I sat on a bench there and looked all around me.  The CalMac ferry was tied securely at the dock and not going anywhere.  The busses were quietly lined up at the main station like horses standing idle and satisfied in a field.  No engines or winches were churning along the waterside, No shops were open, and no one was rushing about.  No fishing boats were unloading their catch, so even the seagulls were calm and quiet.  There was myself, 3 old men relaxing and talking by another bench, and the procession of locals coming into the square and then breaking off in different directions.  With none of the weekday noises and distractions, the only sounds outside my head were those of the wind and waves; the only sounds inside my head those of the preacher's sermon.  The effect was one of a wonderfully relaxed concentration - probably just what the rabbis had in mind when they began shaping the communal observance of Shabbat.  In Stornoway, as in Jerusalem, this is still understood.

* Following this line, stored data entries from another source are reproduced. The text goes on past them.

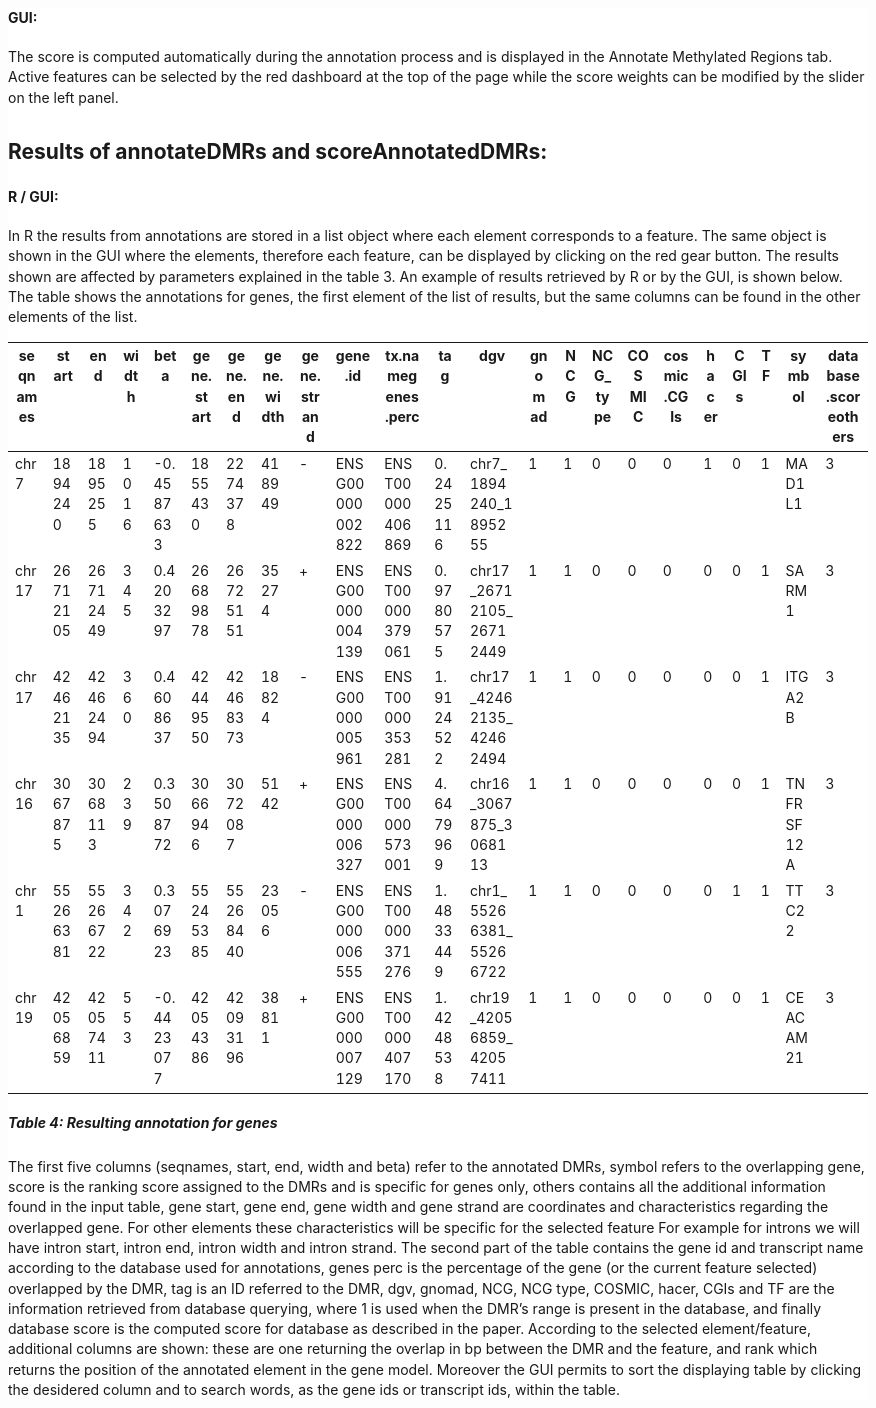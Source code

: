 #### **GUI:**	
The score is computed automatically during the annotation process and is displayed in the Annotate Methylated Regions tab. Active features can be selected by the red dashboard at the top of the page while the score weights can be modified by the slider on the left panel.

## Results of annotateDMRs and scoreAnnotatedDMRs:
#### **R / GUI:**	
In R the results from annotations are stored in a list object where each element corresponds to a feature. The same object is shown in the GUI where the elements, therefore each feature, can be displayed by clicking on the red gear button. The results shown are affected by parameters explained in the table 3. An example of results retrieved by R or by the GUI, is shown below. The table shows the annotations for genes, the first element of the list of results, but the same columns can be found in the other elements of the list.  


seqnames|start|end|width|beta|gene.start|gene.end|gene.width|gene.strand|gene.id|tx.namegenes.perc|tag|dgv|gnomad|NCG|NCG_type|COSMIC|cosmic.CGIs|hacer|CGIs|TF|symbol|database.scoreothers
-|-|-|-|-|-|-|-|-|-|-|-|-|-|-|-|-|-|-|-|-|-|-|
chr7|1894240|1895255|1016|-0.4587633|1855430|2274378|418949|-|ENSG00000002822|ENST00000406869|0.2425116|chr7_1894240_1895255|1|1|0|0|0|1|0|1|MAD1L1|3|betaHlt=0.831983805668016;betaTum=0.118055555555556;pval=0.000343062585523649
chr17|26712105|26712449|345|0.4203297|26689878|26725151|35274|+|ENSG00000004139|ENST00000379061|0.9780575|chr17_26712105_26712449|1|1|0|0|0|0|0|1|SARM1|3|betaHlt=0.150375939849624;betaTum=0.541958041958042;pval=0.00132628844389729
chr17|42462135|42462494|360|0.4608637|42449550|42468373|18824|-|ENSG00000005961|ENST00000353281|1.9124522|chr17_42462135_42462494|1|1|0|0|0|0|0|1|ITGA2B|3|betaHlt=0.14957264957265;betaTum=0.822649572649573;pval=0.0449512427024494
chr16|3067875|3068113|239|0.3508772|3066946|3072087|5142|+|ENSG00000006327|ENST00000573001|4.6479969|chr16_3067875_3068113|1|1|0|0|0|0|0|1|TNFRSF12A|3|betaHlt=0.178571428571429;betaTum=0.601503759398496;pval=0.000310800310800311
chr1|55266381|55266722|342|0.3076923|55245385|55268440|23056|-|ENSG00000006555|ENST00000371276|1.4833449|chr1_55266381_55266722|1|1|0|0|0|0|1|1|TTC22|3|betaHlt=0.0588235294117647;betaTum=0.533333333333333;pval=0.00369137539839573
chr19|42056859|42057411|553|-0.4423077|42054386|42093196|38811|+|ENSG00000007129|ENST00000407170|1.4248538|chr19_42056859_42057411|1|1|0|0|0|0|0|1|CEACAM21|3|betaHlt=0.777777777777778;betaTum=0.25;pval=0.0080063295572896

##### **Table 4:** Resulting annotation for genes

The first five columns (seqnames, start, end, width and beta) refer to the annotated DMRs, symbol refers to the overlapping gene, score is the ranking score assigned to the DMRs and is specific for genes only, others contains all the additional information found in the input table, gene start, gene end, gene width and gene strand are coordinates and characteristics regarding the overlapped gene. For other elements these characteristics will be specific for the selected feature For example for introns we will have intron start, intron end, intron width and intron strand. The second part of the table contains the gene id and transcript name according to the database used for annotations, genes perc is the percentage of the gene (or the current feature selected) overlapped by the DMR, tag is an ID referred to the DMR, dgv, gnomad, NCG, NCG type, COSMIC, hacer, CGIs and TF are the information retrieved from database querying, where 1 is used when the DMR’s range is present in the database, and finally database score is the computed score for database as described in the paper. According to the selected element/feature, additional columns are shown: these are one returning the overlap in bp between the DMR and the feature, and rank which returns the position of the annotated element in the gene model. Moreover the GUI permits to sort the displaying table by clicking the desidered column and to search words, as the gene ids or transcript ids, within the table.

I soaked in the effect and took as much of its benefits as I could.  I introduced myself to some of the men relaxing near me, had a good conversation with one who was retired from 30 years in the merchant navy, and then went off to explore the local castle and its grounds.

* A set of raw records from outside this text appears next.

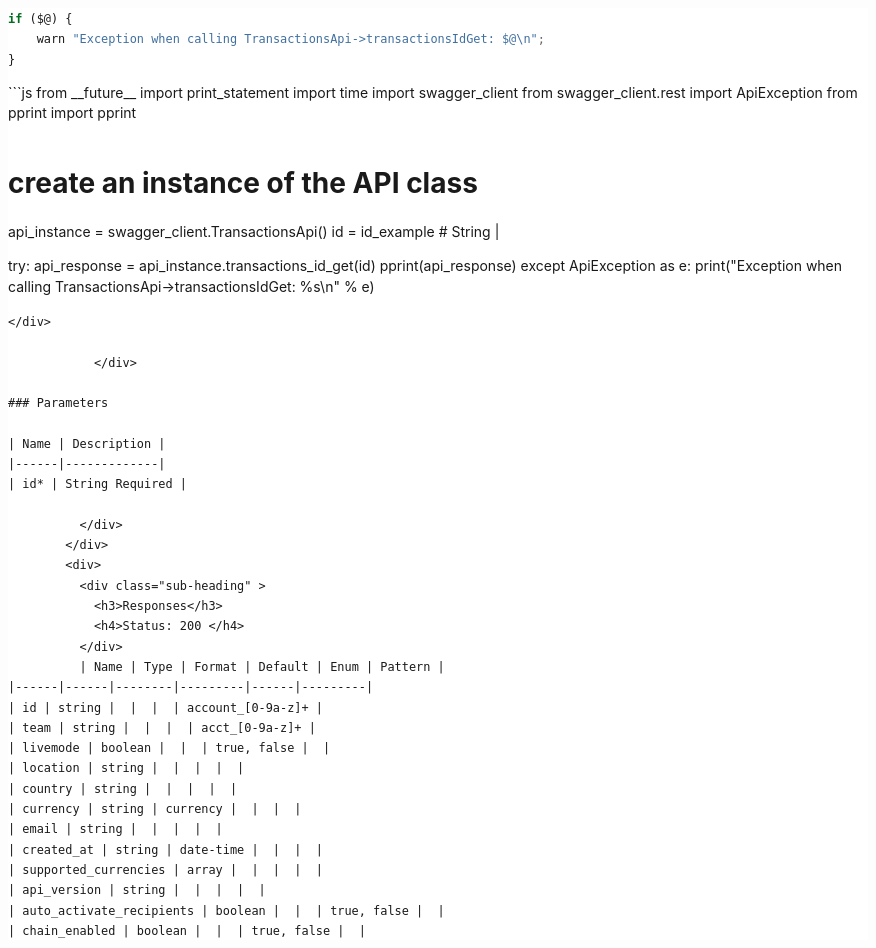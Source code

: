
 ```js
if ($@) {
    warn "Exception when calling TransactionsApi->transactionsIdGet: $@\n";
}
```
</div>

<div class="code-block python" id="transactionsIdGet-code-python">
```js
from __future__ import print_statement
import time
import swagger_client
from swagger_client.rest import ApiException
from pprint import pprint

# create an instance of the API class
api_instance = swagger_client.TransactionsApi()
id = id_example # String | 

try: 
    api_response = api_instance.transactions_id_get(id)
    pprint(api_response)
except ApiException as e:
    print("Exception when calling TransactionsApi->transactionsIdGet: %s\n" % e)
```
</div>
            
            </div>
            
### Parameters

| Name | Description |
|------|-------------|
| id* | String Required |

          </div>
        </div>
        <div>
          <div class="sub-heading" >
            <h3>Responses</h3>
            <h4>Status: 200 </h4>
          </div>
          | Name | Type | Format | Default | Enum | Pattern |
|------|------|--------|---------|------|---------|
| id | string |  |  |  | account_[0-9a-z]+ |
| team | string |  |  |  | acct_[0-9a-z]+ |
| livemode | boolean |  |  | true, false |  |
| location | string |  |  |  |  |
| country | string |  |  |  |  |
| currency | string | currency |  |  |  |
| email | string |  |  |  |  |
| created_at | string | date-time |  |  |  |
| supported_currencies | array |  |  |  |  |
| api_version | string |  |  |  |  |
| auto_activate_recipients | boolean |  |  | true, false |  |
| chain_enabled | boolean |  |  | true, false |  |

Returning to the hostel that evening after dark, I found they had saved me plenty of Collie's delicious supper.  They were worried that I would go hungry without it since nothing else was open.  We ate and compared the day's stories as we watched the EuroCup finals.

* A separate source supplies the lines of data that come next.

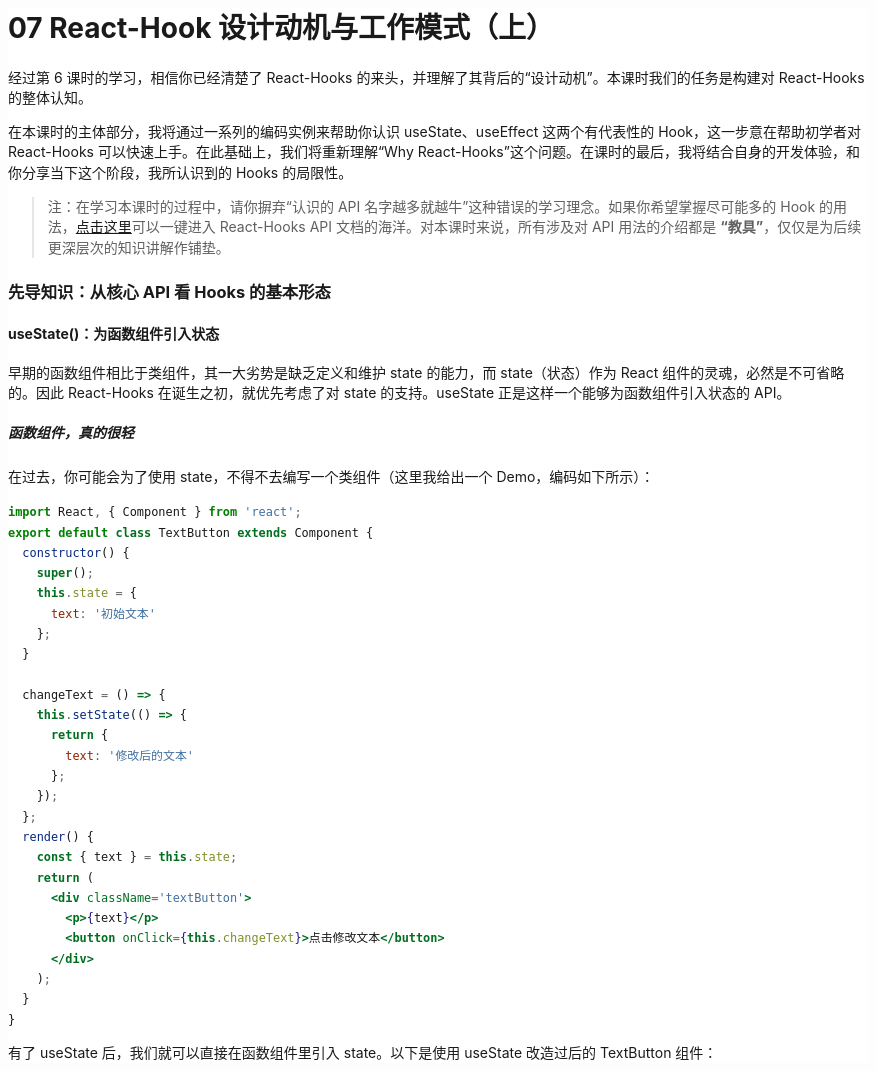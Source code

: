 # 07 React-Hook 设计动机与工作模式（上）

经过第 6 课时的学习，相信你已经清楚了 React-Hooks 的来头，并理解了其背后的“设计动机”。本课时我们的任务是构建对 React-Hooks 的整体认知。

在本课时的主体部分，我将通过一系列的编码实例来帮助你认识 useState、useEffect 这两个有代表性的 Hook，这一步意在帮助初学者对 React-Hooks 可以快速上手。在此基础上，我们将重新理解“Why React-Hooks”这个问题。在课时的最后，我将结合自身的开发体验，和你分享当下这个阶段，我所认识到的 Hooks 的局限性。

> 注：在学习本课时的过程中，请你摒弃“认识的 API 名字越多就越牛”这种错误的学习理念。如果你希望掌握尽可能多的 Hook 的用法，[点击这里](https://zh-hans.reactjs.org/docs/hooks-reference.html)可以一键进入 React-Hooks API 文档的海洋。对本课时来说，所有涉及对 API 用法的介绍都是 **“教具”**，仅仅是为后续更深层次的知识讲解作铺垫。

### 先导知识：从核心 API 看 Hooks 的基本形态

#### useState()：为函数组件引入状态

早期的函数组件相比于类组件，其一大劣势是缺乏定义和维护 state 的能力，而 state（状态）作为 React 组件的灵魂，必然是不可省略的。因此 React-Hooks 在诞生之初，就优先考虑了对 state 的支持。useState 正是这样一个能够为函数组件引入状态的 API。

##### 函数组件，真的很轻

在过去，你可能会为了使用 state，不得不去编写一个类组件（这里我给出一个 Demo，编码如下所示）：

```jsx
import React, { Component } from 'react';
export default class TextButton extends Component {
  constructor() {
    super();
    this.state = {
      text: '初始文本'
    };
  }

  changeText = () => {
    this.setState(() => {
      return {
        text: '修改后的文本'
      };
    });
  };
  render() {
    const { text } = this.state;
    return (
      <div className='textButton'>
        <p>{text}</p>
        <button onClick={this.changeText}>点击修改文本</button>
      </div>
    );
  }
}
```

有了 useState 后，我们就可以直接在函数组件里引入 state。以下是使用 useState 改造过后的 TextButton 组件：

I got up early the next morning and headed for the docks and the 7:30 ferry.  I should have been charged a few extra pounds for my ticket, since I had stayed beyond the duration of my 5-day ticket, but when I said "oops" and told the man at the counter what a great time I had staying those extra 2 days, he stopped me from getting my wallet out, smiled, and pointed me up the gangway.  On board, I noticed that the newsstand only had Saturday's paper for sale.  This brought me back to Sunday's wonderful calm; for one whole day, nothing had changed on the island.

The ferry cast off its lines and headed out.  As we reached the outer harbor we entered a pure white fog bank that was exactly the height of the boat.  It stayed with us for almost an hour leaving us no visibility at eye level, but a perfectly blue and unobstructed sky above.  The glare was harsh, so I put on my sunglasses and was amazed; the bright sun hitting our tailored fog bank created a perfect 180 rainbow that was so pale I hadn't even realized it was there.  I stood on the aft deck and watched this secret tag along behind us for a while, before wishing the island well, and going below to read a little and make the transition from island to mainland, and from weekend to the week ahead.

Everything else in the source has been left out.